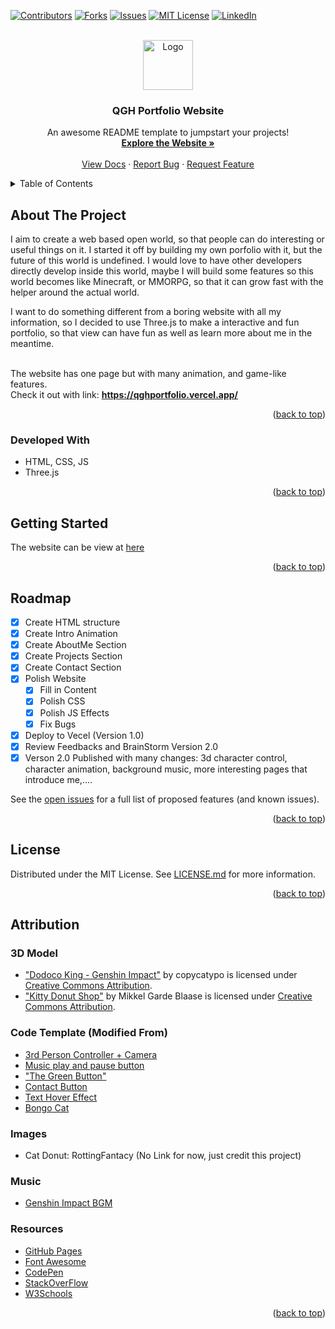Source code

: <!-- Improved compatibility of back to top link: See: https://github.com/othneildrew/Best-README-Template/pull/73 -->

<a name="readme-top"></a>

<!--
*** Thanks for checking out the Best-README-Template. If you have a suggestion
*** that would make this better, please fork the repo and create a pull request
*** or simply open an issue with the tag "enhancement".
*** Don't forget to give the project a star!
*** Thanks again! Now go create something AMAZING! :D
-->

<!-- PROJECT SHIELDS -->
<!--
*** I'm using markdown "reference style" links for readability.
*** Reference links are enclosed in brackets [ ] instead of parentheses ( ).
*** See the bottom of this document for the declaration of the reference variables
*** for contributors-url, forks-url, etc. This is an optional, concise syntax you may use.
*** https://www.markdownguide.org/basic-syntax/#reference-style-links
-->

[![Contributors][contributors-shield]][contributors-url]
[![Forks][forks-shield]][forks-url]
[![Issues][issues-shield]][issues-url]
[![MIT License][license-shield]][license-url]
[![LinkedIn][linkedin-shield]][linkedin-url]

<!-- PROJECT LOGO -->
<br />
<div align="center">
  <a href="https://qghportfolio.vercel.app/">
    <img src="client\assets\imgs\FaceTitle.ico" alt="Logo" width="80" height="80">
  </a>

  <h3 align="center">QGH Portfolio Website</h3>

  <p align="center">
    An awesome README template to jumpstart your projects!
    <br />
    <a href="https://qghportfolio.vercel.app/"><strong>Explore the Website »</strong></a>
    <br />
    <br />
    <a href="https://github.com/QGH11/QGH-Portfolio-Website">View Docs</a>
    ·
    <a href="https://github.com/QGH11/QGH-Portfolio-Website/issues">Report Bug</a>
    ·
    <a href="https://github.com/QGH11/QGH-Portfolio-Website/issues">Request Feature</a>
  </p>
</div>

<!-- TABLE OF CONTENTS -->
<details>
  <summary>Table of Contents</summary>
  <ol>
    <li>
      <a href="#about-the-project">About The Project</a>
      <ul>
        <li><a href="#developed-with">Developed With</a></li>
      </ul>
    </li>
    <li><a href="#roadmap">Roadmap</a></li>
    <li><a href="#license">License</a></li>
    <li><a href="#attribution">Attribution</a></li>
  </ol>
</details>

<!-- ABOUT THE PROJECT -->

## About The Project

I aim to create a web based open world, so that people can do interesting or useful things on it. I started it off by building my own porfolio with it, but the future of this world is undefined. I would love to have other developers directly develop inside this world, maybe I will build some features so this world becomes like Minecraft, or MMORPG, so that it can grow fast with the helper around the actual world.

I want to do something different from a boring website with all my information, so I decided to use Three.js to make a interactive and fun portfolio, so that view can have fun as well as learn more about me in the meantime.

<br />
The website has one page but with many animation, and game-like features.

<br />
Check it out with link: <a href="https://qghportfolio.vercel.app/"><strong>https://qghportfolio.vercel.app/</strong></a>

<p align="right">(<a href="#readme-top">back to top</a>)</p>

### Developed With

- HTML, CSS, JS
- Three.js

<p align="right">(<a href="#readme-top">back to top</a>)</p>

<!-- GETTING STARTED -->

## Getting Started

The website can be view at [here](https://qghportfolio.vercel.app/)

<p align="right">(<a href="#readme-top">back to top</a>)</p>

<!-- ROADMAP -->

## Roadmap

- [x] Create HTML structure
- [x] Create Intro Animation
- [x] Create AboutMe Section
- [x] Create Projects Section
- [x] Create Contact Section
- [x] Polish Website
  - [x] Fill in Content
  - [x] Polish CSS
  - [x] Polish JS Effects
  - [x] Fix Bugs
- [x] Deploy to Vecel (Version 1.0)
- [x] Review Feedbacks and BrainStorm Version 2.0
- [x] Verson 2.0 Published with many changes: 3d character control, character animation, background music, more interesting pages that introduce me,....

See the [open issues](https://github.com/QGH11/QGH-Portfolio-Website/issues) for a full list of proposed features (and known issues).

<p align="right">(<a href="#readme-top">back to top</a>)</p>

<!-- LICENSE -->

## License

Distributed under the MIT License. See [LICENSE.md][license-url] for more information.

<p align="right">(<a href="#readme-top">back to top</a>)</p>

<!-- ACKNOWLEDGMENTS -->

## Attribution

### 3D Model

- ["Dodoco King - Genshin Impact"](https://skfb.ly/ooGx8) by copycatypo is licensed under [Creative Commons Attribution](http://creativecommons.org/licenses/by/4.0/).
- ["Kitty Donut Shop"](https://skfb.ly/oqSyM) by Mikkel Garde Blaase is licensed under [Creative Commons Attribution](http://creativecommons.org/licenses/by/4.0/).

### Code Template (Modified From)

- [3rd Person Controller + Camera](https://github.com/simondevyoutube/ThreeJS_Tutorial_CharacterController)
- [Music play and pause button](https://codepen.io/abikuk/pen/pGzJGy)
- ["The Green Button"](https://codepen.io/seme332/pen/reJOwo)
- [Contact Button](https://codepen.io/FrankieDoodie/pen/dqmKrb)
- [Text Hover Effect](https://codepen.io/team/css-tricks/pen/gOXMLLY)
- [Bongo Cat](https://codepen.io/Sloth_Sonal/pen/JjYWobO)

### Images

- Cat Donut: RottingFantacy (No Link for now, just credit this project)

### Music

- [Genshin Impact BGM](https://downloads.khinsider.com/game-soundtracks/album/genshin-impact-the-wind-and-the-star-traveler-2020)

### Resources

- [GitHub Pages](https://pages.github.com)
- [Font Awesome](https://fontawesome.com)
- [CodePen](https://codepen.io/trending)
- [StackOverFlow](https://stackoverflow.com/)
- [W3Schools](https://www.w3schools.com/)

<p align="right">(<a href="#readme-top">back to top</a>)</p>

<!-- MARKDOWN LINKS & IMAGES -->

[contributors-shield]: https://img.shields.io/github/contributors/othneildrew/Best-README-Template.svg?style=for-the-badge
[contributors-url]: https://github.com/QGH11/QGH-Portfolio-Website/graphs/contributors
[forks-shield]: https://img.shields.io/github/forks/othneildrew/Best-README-Template.svg?style=for-the-badge
[forks-url]: https://github.com/QGH11/QGH-Portfolio-Website/network/members
[issues-shield]: https://img.shields.io/github/issues/othneildrew/Best-README-Template.svg?style=for-the-badge
[issues-url]: https://github.com/QGH11/QGH-Portfolio-Website/issues
[license-shield]: https://img.shields.io/github/license/othneildrew/Best-README-Template.svg?style=for-the-badge
[license-url]: https://github.com/QGH11/QGH-Portfolio-Website/blob/main/LICENSE.md
[linkedin-shield]: https://img.shields.io/badge/-LinkedIn-black.svg?style=for-the-badge&logo=linkedin&colorB=555
[linkedin-url]: https://www.linkedin.com/in/antonio-qiao/
[jquery.com]: https://img.shields.io/badge/jQuery-0769AD?style=for-the-badge&logo=jquery&logoColor=white
[jquery-url]: https://jquery.com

■ **TASK INSTRUCTIONS**
Look through the material above. Copy each line where the word "Section" appears.

■ **RESPONSE TO THIS TASK**
- [x] Create AboutMe Section
- [x] Create Projects Section
- [x] Create Contact Section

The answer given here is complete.